On to the torsion terms: Figure 3: The torsions in OPLS

This snippet refers to the “internal rotations” of the molecule, though elsewhere they call them the “torsional motions”. This term, which is sometimes called the “dihedral” term, accounts for the rotational barrier around bonds, typically single bonds. Their Equation 2 is a Fourier expansion in terms of multiples of the torsional angle $$phi$$, truncated after the $$4^{th}$$ term. They note that this is used for the smaller linear and branched alkanes. A bit further in the paper is a discussion about the longer normal hydrocarbons n-pentane and n-hexane where they introduce an extended form of the equation: Figure 4: The torsions in OPLS for n-pentane and n-hexane

Their Equation 3 is written in a perhaps confusing way. It is a combination of their Equation 2, unchanged, for the torsions in these larger molecules, and a variation of Equation (1) for the van der Waals interactions but for intramolecular interactions rather than the intermolecular. There is no obvious connection between the these two terms – indeed they involve different atoms – so it is preferable to think of Equation (2) handling all of the torsions in the molecules, and Equation (1) for handling all the van der Waals interactions, with the restriction that all intramolecular interactions of atoms separated by 3 or fewer bonds, i.e. 1,4 or less to each other, are ignored. Note that all the atoms in the first alkanes they mentioned, n-butane, isopentane, and 1-butene, have no carbon atoms more than two bonds apart, so the summation in their Equation 3 will have no terms, and hence for those molecules their Equation 3 is equivalent to Equation (2). Thus the equation for the torsional energy is

(2)$V(\phi) = V_0 + \frac{1}{2}V_1(1+\cos\phi) + \frac{1}{2}V_2(1-\cos2\phi) + \frac{1}{2}V_3(1+\cos3\phi)$

This completes the description of the functional form of the OPLS forcefield as described in this paper. The functional form is as follows:

1. Equation (1) covers both inter- and intra-molecular van der Waals (nonbonded) interactions with the stipulation that the two atoms are separated by more than 3 bonds, i.e. are 1,5 or greater from each other. The hydrogen atoms are ignored, so only the carbon atoms count, and their coordinates are used for the distances in the equation.
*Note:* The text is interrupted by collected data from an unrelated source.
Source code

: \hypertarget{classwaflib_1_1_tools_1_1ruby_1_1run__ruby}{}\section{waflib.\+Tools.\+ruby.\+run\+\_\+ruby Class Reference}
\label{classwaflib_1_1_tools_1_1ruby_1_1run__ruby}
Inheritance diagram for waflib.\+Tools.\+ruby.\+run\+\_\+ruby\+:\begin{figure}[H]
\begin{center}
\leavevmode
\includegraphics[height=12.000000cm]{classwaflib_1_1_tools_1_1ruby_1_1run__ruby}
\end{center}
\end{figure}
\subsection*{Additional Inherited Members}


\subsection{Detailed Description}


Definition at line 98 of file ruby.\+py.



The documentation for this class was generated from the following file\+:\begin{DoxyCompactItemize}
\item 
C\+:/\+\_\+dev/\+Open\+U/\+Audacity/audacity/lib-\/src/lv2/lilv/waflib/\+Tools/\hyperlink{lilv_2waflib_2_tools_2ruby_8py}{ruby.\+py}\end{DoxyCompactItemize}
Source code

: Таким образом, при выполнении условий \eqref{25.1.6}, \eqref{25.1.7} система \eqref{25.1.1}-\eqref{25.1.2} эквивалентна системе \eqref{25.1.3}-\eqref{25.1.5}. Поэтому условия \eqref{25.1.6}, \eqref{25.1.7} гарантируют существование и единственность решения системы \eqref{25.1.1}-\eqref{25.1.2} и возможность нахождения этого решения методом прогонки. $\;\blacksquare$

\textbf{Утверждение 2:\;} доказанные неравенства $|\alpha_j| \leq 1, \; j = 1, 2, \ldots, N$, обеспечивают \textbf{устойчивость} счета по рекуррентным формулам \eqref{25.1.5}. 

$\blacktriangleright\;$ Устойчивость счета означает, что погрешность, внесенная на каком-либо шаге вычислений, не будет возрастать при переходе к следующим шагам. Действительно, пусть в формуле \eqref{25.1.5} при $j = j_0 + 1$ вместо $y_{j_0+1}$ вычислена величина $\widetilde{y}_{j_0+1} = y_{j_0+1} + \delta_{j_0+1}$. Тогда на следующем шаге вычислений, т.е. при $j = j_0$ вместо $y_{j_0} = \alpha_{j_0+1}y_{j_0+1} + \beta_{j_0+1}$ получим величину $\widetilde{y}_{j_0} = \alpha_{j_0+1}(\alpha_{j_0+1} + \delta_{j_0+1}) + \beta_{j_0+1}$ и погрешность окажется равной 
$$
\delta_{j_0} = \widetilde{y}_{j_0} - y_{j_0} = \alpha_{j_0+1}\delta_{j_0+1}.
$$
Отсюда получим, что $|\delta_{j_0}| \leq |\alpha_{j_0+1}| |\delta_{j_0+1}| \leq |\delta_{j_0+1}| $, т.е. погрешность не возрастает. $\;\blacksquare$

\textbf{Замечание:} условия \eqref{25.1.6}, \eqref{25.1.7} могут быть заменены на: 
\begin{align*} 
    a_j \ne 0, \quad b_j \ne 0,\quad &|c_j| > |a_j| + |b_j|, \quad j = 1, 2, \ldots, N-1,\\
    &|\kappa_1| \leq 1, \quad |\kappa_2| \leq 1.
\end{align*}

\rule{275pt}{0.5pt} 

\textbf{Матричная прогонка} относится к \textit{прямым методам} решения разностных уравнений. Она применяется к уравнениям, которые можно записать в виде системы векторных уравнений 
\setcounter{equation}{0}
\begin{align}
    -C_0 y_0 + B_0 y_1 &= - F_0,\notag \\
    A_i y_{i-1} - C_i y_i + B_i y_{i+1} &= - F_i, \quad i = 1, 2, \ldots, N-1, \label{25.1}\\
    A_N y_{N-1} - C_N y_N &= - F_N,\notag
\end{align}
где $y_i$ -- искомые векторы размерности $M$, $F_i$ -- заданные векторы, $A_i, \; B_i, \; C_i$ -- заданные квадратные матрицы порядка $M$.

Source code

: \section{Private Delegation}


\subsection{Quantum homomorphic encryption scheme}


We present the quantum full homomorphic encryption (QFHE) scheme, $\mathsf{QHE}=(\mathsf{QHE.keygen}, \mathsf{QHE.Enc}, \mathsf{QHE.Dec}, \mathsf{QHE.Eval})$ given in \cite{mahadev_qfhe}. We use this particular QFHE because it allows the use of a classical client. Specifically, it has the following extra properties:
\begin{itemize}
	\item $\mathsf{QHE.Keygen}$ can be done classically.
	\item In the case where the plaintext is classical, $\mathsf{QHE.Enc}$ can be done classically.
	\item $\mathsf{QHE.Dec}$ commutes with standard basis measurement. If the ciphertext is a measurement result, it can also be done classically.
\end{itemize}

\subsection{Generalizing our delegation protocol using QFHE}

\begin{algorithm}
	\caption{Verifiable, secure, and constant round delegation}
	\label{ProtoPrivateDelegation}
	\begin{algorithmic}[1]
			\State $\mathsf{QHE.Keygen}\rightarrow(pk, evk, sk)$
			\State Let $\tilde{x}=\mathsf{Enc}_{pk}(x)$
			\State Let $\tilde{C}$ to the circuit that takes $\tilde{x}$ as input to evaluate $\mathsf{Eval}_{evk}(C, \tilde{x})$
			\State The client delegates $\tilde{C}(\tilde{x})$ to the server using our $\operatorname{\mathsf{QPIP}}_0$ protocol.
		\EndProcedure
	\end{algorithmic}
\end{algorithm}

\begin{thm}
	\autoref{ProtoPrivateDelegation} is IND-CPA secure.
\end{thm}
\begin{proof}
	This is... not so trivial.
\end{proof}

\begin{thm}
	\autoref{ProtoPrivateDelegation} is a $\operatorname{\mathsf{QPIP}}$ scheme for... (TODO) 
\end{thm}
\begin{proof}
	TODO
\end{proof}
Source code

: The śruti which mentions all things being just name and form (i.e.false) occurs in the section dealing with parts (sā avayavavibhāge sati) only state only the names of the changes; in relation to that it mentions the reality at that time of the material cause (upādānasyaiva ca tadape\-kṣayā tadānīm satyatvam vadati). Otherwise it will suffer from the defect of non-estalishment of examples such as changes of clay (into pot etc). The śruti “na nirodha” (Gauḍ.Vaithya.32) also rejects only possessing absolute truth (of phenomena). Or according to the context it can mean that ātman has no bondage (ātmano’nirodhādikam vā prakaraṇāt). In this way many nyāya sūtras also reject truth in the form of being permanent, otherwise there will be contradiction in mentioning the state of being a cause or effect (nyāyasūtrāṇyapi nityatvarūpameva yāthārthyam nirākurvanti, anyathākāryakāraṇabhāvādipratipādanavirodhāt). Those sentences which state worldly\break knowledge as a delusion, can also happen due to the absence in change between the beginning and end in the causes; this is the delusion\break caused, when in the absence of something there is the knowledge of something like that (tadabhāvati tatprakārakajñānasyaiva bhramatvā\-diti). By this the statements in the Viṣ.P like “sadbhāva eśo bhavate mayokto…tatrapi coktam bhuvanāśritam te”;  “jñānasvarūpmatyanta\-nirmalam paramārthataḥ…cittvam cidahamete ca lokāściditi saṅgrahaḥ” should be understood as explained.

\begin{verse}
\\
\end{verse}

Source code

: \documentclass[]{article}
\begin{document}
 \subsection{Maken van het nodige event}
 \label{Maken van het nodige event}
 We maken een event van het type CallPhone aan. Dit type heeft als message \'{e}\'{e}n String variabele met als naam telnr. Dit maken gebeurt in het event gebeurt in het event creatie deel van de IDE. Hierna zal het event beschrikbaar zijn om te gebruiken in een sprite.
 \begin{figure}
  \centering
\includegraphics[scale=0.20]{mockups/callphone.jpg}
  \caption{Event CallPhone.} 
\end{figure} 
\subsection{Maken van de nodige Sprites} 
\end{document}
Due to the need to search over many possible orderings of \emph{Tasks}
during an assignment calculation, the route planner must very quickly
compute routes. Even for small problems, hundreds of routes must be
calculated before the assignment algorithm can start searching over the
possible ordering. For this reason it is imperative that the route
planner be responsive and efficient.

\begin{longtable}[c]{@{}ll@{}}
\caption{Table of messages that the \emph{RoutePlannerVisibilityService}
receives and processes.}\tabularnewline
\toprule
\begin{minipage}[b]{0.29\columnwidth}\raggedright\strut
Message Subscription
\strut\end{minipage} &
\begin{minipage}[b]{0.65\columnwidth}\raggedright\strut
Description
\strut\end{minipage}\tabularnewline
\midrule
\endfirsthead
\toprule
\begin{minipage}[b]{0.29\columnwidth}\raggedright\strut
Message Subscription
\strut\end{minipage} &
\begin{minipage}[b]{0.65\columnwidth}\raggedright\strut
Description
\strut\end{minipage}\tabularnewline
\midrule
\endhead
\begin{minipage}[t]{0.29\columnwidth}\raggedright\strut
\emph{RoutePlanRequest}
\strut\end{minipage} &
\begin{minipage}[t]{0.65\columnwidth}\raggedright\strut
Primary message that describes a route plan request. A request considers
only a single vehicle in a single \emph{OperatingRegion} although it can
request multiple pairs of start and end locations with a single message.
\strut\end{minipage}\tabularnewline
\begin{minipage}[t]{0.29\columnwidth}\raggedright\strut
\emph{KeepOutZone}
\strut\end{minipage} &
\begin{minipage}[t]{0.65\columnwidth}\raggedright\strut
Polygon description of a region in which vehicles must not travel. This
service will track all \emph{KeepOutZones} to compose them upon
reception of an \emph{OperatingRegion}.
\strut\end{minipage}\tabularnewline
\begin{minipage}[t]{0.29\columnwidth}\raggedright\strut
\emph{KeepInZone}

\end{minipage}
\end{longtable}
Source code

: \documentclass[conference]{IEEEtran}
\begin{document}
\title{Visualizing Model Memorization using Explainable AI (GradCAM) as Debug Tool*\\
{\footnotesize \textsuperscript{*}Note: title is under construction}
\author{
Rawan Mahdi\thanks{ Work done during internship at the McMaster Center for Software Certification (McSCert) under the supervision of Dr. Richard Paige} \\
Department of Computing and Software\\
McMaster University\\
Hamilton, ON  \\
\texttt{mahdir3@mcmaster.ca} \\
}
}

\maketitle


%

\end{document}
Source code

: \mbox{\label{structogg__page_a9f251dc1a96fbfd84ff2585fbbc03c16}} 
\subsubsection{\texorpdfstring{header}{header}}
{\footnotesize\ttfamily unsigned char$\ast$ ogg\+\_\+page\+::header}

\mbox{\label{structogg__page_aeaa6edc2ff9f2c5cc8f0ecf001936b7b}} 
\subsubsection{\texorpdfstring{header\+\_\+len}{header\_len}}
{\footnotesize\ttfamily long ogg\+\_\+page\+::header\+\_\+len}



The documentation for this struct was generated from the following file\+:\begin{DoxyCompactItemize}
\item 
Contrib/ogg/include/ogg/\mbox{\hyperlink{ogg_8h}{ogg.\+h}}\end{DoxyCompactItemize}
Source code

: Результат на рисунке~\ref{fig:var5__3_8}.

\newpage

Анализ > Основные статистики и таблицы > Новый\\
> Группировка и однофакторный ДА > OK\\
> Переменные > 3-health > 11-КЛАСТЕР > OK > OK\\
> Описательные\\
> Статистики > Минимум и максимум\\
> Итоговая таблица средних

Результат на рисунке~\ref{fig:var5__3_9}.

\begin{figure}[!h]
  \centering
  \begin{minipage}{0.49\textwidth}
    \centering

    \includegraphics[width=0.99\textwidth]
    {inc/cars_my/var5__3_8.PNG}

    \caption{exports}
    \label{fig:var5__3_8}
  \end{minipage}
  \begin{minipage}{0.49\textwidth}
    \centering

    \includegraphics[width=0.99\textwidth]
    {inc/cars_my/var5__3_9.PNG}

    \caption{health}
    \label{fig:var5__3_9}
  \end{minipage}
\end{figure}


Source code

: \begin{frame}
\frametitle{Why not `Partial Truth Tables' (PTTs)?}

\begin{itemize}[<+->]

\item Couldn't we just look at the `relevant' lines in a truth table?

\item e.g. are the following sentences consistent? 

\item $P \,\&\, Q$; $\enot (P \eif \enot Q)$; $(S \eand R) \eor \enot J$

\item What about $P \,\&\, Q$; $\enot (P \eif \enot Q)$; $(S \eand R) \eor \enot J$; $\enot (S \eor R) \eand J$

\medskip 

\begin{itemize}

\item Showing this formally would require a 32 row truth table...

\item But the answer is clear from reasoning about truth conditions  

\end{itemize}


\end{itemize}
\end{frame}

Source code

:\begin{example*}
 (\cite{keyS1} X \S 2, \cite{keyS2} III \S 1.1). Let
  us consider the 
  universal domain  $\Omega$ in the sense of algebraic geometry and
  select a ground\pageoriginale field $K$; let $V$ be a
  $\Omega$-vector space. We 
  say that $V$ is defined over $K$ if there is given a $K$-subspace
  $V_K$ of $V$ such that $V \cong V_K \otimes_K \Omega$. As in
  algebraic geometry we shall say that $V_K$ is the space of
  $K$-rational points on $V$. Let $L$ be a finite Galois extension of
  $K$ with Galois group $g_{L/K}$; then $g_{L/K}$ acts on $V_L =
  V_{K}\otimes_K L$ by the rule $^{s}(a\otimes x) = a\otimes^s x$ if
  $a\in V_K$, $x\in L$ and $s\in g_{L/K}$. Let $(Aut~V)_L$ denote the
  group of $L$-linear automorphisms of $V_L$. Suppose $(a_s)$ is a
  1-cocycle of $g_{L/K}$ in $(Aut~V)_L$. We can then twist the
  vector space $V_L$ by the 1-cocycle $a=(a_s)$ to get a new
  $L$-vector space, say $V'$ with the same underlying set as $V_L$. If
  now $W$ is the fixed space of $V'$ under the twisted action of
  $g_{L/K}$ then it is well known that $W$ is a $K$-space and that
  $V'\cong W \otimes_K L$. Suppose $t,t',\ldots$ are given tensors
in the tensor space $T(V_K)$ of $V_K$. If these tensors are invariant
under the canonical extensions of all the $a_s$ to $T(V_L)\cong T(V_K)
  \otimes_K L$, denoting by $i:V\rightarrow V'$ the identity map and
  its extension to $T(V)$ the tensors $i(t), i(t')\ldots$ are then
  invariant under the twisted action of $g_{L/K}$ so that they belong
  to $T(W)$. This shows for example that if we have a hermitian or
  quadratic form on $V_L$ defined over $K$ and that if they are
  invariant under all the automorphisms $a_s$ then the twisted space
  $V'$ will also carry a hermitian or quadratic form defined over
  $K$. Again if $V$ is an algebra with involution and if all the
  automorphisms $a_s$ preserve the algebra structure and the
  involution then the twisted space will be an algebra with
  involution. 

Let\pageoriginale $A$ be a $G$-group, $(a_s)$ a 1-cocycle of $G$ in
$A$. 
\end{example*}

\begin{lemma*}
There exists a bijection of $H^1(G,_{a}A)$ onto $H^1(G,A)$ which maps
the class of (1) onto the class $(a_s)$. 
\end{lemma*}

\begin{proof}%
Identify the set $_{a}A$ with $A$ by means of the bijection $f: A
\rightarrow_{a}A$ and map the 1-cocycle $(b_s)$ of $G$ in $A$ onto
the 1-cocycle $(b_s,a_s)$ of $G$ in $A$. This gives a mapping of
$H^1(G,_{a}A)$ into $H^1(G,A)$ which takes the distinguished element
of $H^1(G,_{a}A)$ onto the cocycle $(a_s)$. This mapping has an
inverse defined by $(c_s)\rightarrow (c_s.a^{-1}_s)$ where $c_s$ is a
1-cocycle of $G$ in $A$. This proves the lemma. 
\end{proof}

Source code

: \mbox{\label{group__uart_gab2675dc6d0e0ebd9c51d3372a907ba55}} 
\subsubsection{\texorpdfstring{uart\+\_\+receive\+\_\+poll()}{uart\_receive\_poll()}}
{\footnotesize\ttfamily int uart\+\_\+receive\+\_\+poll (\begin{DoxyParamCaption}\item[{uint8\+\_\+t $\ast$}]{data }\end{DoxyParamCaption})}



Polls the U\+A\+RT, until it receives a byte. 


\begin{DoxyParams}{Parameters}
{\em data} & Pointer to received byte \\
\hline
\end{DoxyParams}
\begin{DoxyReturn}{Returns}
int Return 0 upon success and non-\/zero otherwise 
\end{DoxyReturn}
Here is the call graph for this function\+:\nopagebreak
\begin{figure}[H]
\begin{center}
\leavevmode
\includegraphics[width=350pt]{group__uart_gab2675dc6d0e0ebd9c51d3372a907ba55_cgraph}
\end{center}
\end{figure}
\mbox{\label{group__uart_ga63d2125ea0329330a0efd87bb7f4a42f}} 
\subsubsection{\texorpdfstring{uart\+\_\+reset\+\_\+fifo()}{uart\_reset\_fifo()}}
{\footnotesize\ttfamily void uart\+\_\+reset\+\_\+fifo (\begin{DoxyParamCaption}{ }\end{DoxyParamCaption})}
2. The bond lengths are fixed at given lengths, as are the bond angles.

3. The torsions are handled by Equation (2).

Putting all of this together we can write the total energy of the system as a function of the coordinates of the atoms $$\vec{r_i}$$ as

(3)$\begin{split}E &= F(\vec{r_i})\\ &= \sum_{i} \sum_{j}^{j>i\,and\,>1,4} \frac{A_{ij}}{r_{ij}^{12}} - \frac{B_{ij}}{r_{ij}^{6}} + \sum_{t}^{torsions} V_{t,0} + \frac{1}{2}V_{t,1}(1+\cos\phi_t) + \frac{1}{2}V_{t,2}(1-\cos2\phi_t) + \frac{1}{2}V_{t,3}(1+\cos3\phi_t)\end{split}$

where the sum over the atoms in the first term, the van der Waals interaction, runs over the unique pairs of atoms which are either in different molecules or separated by more than three bonds if the atoms are in the same molecule. The condition $$j>i$$ avoids double counting the interactions. Remembering the condition that bond lengths and angles are fixed at specified values, this is the functional form of the OPLS forcefield.